Predictably, developers and real estate agents are aghast by Kaine’s proposal. Two hundred of them are planning to come to Richmond to lobby against the governor’s initiative. The times though may be a changing at last. I live near the edge of Loudoun County, hitherto a reliable, solidly Republican county. Yet the citizens of Loudoun County picked Tim Kaine over his Republican opponent Jerry Kilgore by five percentage points.
Was it that the small but active Muslim community in the county that came out en masse for Kaine that made the difference? Or did Kaine’s message resonate with them? Most moved to the county in order to find affordable housing only to soon find traffic jams and crowded schools. Additional new housing keeps going up, but the infrastructure is not keeping pace.
Virginia is perhaps like most of the country. The philosophy of local governments has been to accommodate developers and worry about dealing with the overcrowded roads and schools later. Not that the counties had much of a choice. Virginia law left them with few options.
Tim Kaine though gets it and is the first politician of his stature to actually to promote sensible growth in the state. As you build houses, also build an infrastructure sized to fit all the people, cars and houses that will be placed there. That means creating four and six lane roads when the houses are put in, not decades later when the existing roads have morphed into giant parking lots.
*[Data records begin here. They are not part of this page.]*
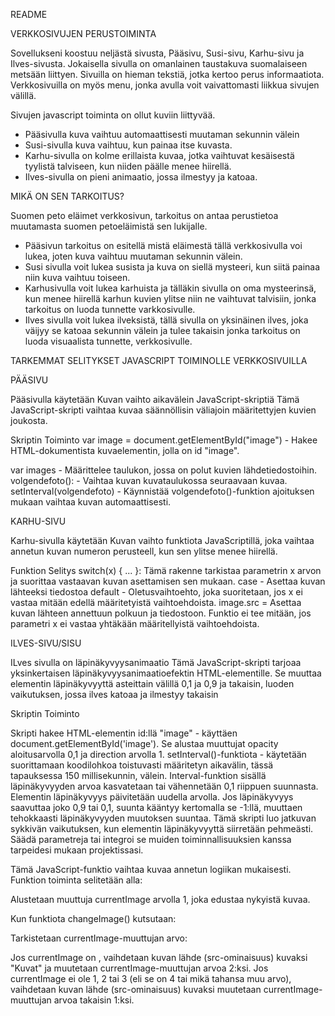 README

VERKKOSIVUJEN PERUSTOIMINTA

Sovellukseni koostuu neljästä sivusta, Pääsivu, Susi-sivu, Karhu-sivu ja Ilves-sivusta. 
Jokaisella sivulla on omanlainen taustakuva suomalaiseen metsään liittyen. 
Sivuilla on hieman tekstiä, jotka kertoo perus informaatiota.
Verkkosivuilla on myös menu, jonka avulla voit vaivattomasti liikkua sivujen välillä.

Sivujen javascript toiminta on ollut kuviin liittyvää.
- Pääsivulla kuva vaihtuu automaattisesti muutaman sekunnin välein
- Susi-sivulla kuva vaihtuu, kun painaa itse kuvasta.
- Karhu-sivulla on kolme erillaista kuvaa, jotka vaihtuvat kesäisestä tyylistä talviseen, kun niiden päälle menee hiirellä.
- Ilves-sivulla on pieni animaatio, jossa ilmestyy ja katoaa.

MIKÄ ON SEN TARKOITUS?

Suomen peto eläimet verkkosivun, tarkoitus on antaa perustietoa muutamasta suomen petoeläimistä sen lukijalle.
- Pääsivun  tarkoitus on esitellä mistä eläimestä tällä verkkosivulla voi lukea, joten kuva vaihtuu muutaman sekunnin välein. 
- Susi sivulla voit lukea susista ja kuva on siellä mysteeri, kun siitä painaa niin kuva vaihtuu toiseen.
- Karhusivulla voit lukea karhuista ja tälläkin sivulla on oma mysteerinsä, kun menee hiirellä karhun kuvien ylitse niin ne vaihtuvat  talvisiin, jonka tarkoitus on luoda tunnette varkkosivulle.
- Ilves sivulla voit lukea ilveksistä, tällä sivulla on yksinäinen ilves, joka väijyy se katoaa sekunnin välein ja tulee takaisin jonka tarkoitus on luoda visuaalista tunnette, verkkosivulle.



TARKEMMAT SELITYKSET JAVASCRIPT TOIMINOLLE VERKKOSIVUILLA

PÄÄSIVU

Pääsivulla käytetään Kuvan vaihto aikavälein JavaScript-skriptiä
Tämä JavaScript-skripti vaihtaa kuvaa säännöllisin väliajoin määritettyjen kuvien joukosta. 

Skriptin Toiminto
var image = document.getElementById("image") - Hakee HTML-dokumentista kuvaelementin, jolla on id "image".

var images - Määrittelee taulukon, jossa on polut kuvien lähdetiedostoihin.
volgendefoto(): - Vaihtaa kuvan kuvataulukossa seuraavaan kuvaa.
setInterval(volgendefoto) - Käynnistää volgendefoto()-funktion ajoituksen mukaan vaihtaa kuvan automaattisesti.


KARHU-SIVU

Karhu-sivulla käytetään Kuvan vaihto funktiota JavaScriptillä, joka vaihtaa annetun kuvan numeron perusteell, kun sen ylitse menee hiirellä.


Funktion Selitys
switch(x) { ... }: Tämä rakenne tarkistaa parametrin x arvon ja suorittaa vastaavan kuvan asettamisen sen mukaan.
case - Asettaa kuvan lähteeksi tiedostoa
default - Oletusvaihtoehto, joka suoritetaan, jos x ei vastaa mitään edellä määritetyistä vaihtoehdoista.
image.src =  Asettaa kuvan lähteen annettuun polkuun ja tiedostoon.
Funktio ei tee mitään, jos parametri x ei vastaa yhtäkään määritellyistä vaihtoehdoista.



ILVES-SIVU/SISU

ILves sivulla on läpinäkyvyysanimaatio
Tämä JavaScript-skripti tarjoaa yksinkertaisen läpinäkyvyysanimaatioefektin HTML-elementille. Se muuttaa elementin läpinäkyvyyttä asteittain välillä 0,1 ja 0,9 ja takaisin, luoden vaikutuksen, jossa ilves katoaa ja ilmestyy takaisin

Skriptin Toiminto

Skripti hakee HTML-elementin id:llä "image" - käyttäen document.getElementById('image').
Se alustaa muuttujat opacity aloitusarvolla 0,1 ja direction arvolla 1.
setInterval()-funktiota - käytetään suorittamaan koodilohkoa toistuvasti määritetyn aikavälin, tässä tapauksessa 150 millisekunnin, välein.
Interval-funktion sisällä läpinäkyvyyden arvoa kasvatetaan tai vähennetään 0,1 riippuen suunnasta.
Elementin läpinäkyvyys päivitetään uudella arvolla.
Jos läpinäkyvyys saavuttaa joko 0,9 tai 0,1, suunta kääntyy kertomalla se -1:llä, muuttaen tehokkaasti läpinäkyvyyden muutoksen suuntaa.
Tämä skripti luo jatkuvan sykkivän vaikutuksen, kun elementin läpinäkyvyyttä siirretään pehmeästi. Säädä parametreja tai integroi se muiden toiminnallisuuksien kanssa tarpeidesi mukaan projektissasi.


Tämä JavaScript-funktio vaihtaa kuvaa annetun logiikan mukaisesti. Funktion toiminta selitetään alla:

Alustetaan muuttuja currentImage arvolla 1, joka edustaa nykyistä kuvaa.

Kun funktiota changeImage() kutsutaan:

Tarkistetaan currentImage-muuttujan arvo:

Jos currentImage on , vaihdetaan kuvan lähde (src-ominaisuus) kuvaksi "Kuvat" ja muutetaan currentImage-muuttujan arvoa 2:ksi.
Jos currentImage ei ole 1, 2 tai 3 (eli se on 4 tai mikä tahansa muu arvo), vaihdetaan kuvan lähde (src-ominaisuus) kuvaksi muutetaan currentImage-muuttujan arvoa takaisin 1:ksi.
Developers, naturally, would prefer that local governments absorb these costs. They want to shift the true costs of creating new civilization to all taxpayers. This lets them keep their house prices artificially low. By the time these bills come due, they have moved on to literally greener pastures.
What would the premium be on a new house if it included the costs for the wider roads and bigger schools that are needed? My guess is that it would raise the cost of a new house by $50,000 or more. That suits me fine. I think this would provide powerful incentive to redevelop land near or in cities, where the infrastructure already exists. As many developers are learning, there is good money in building closer in. It would also discourage destroying our fast disappearing natural world.
Clearly, our nation’s population will continue to grow. Our residents have to live somewhere. Nevertheless, that does not mean those who choose to live in new developments should get a subsidy from taxpayers. If the true costs of these developments had to be paid up front, our choices might be much different.
Our current rate of population growth is not sustainable forever. Governor Kaine’s proposal is a sensible first step toward ensuring a better quality of life for the citizens of the Commonwealth. If proposals like his become more widely adopted, what we are likely to witness is a form of reverse cost shifting. Residents seeking cheap new houses are going to move to communities where house prices are artificially subsidized by local governments. This will just increase the cost pressures on these local governments. Eventually these governments will figure out that their communities are the ones getting screwed, and states with planned communities are benefiting by their lack of common sense. I hope that this will drive desperately needed controlled growth. In addition, I also expect that the quality of life of our citizens will improve.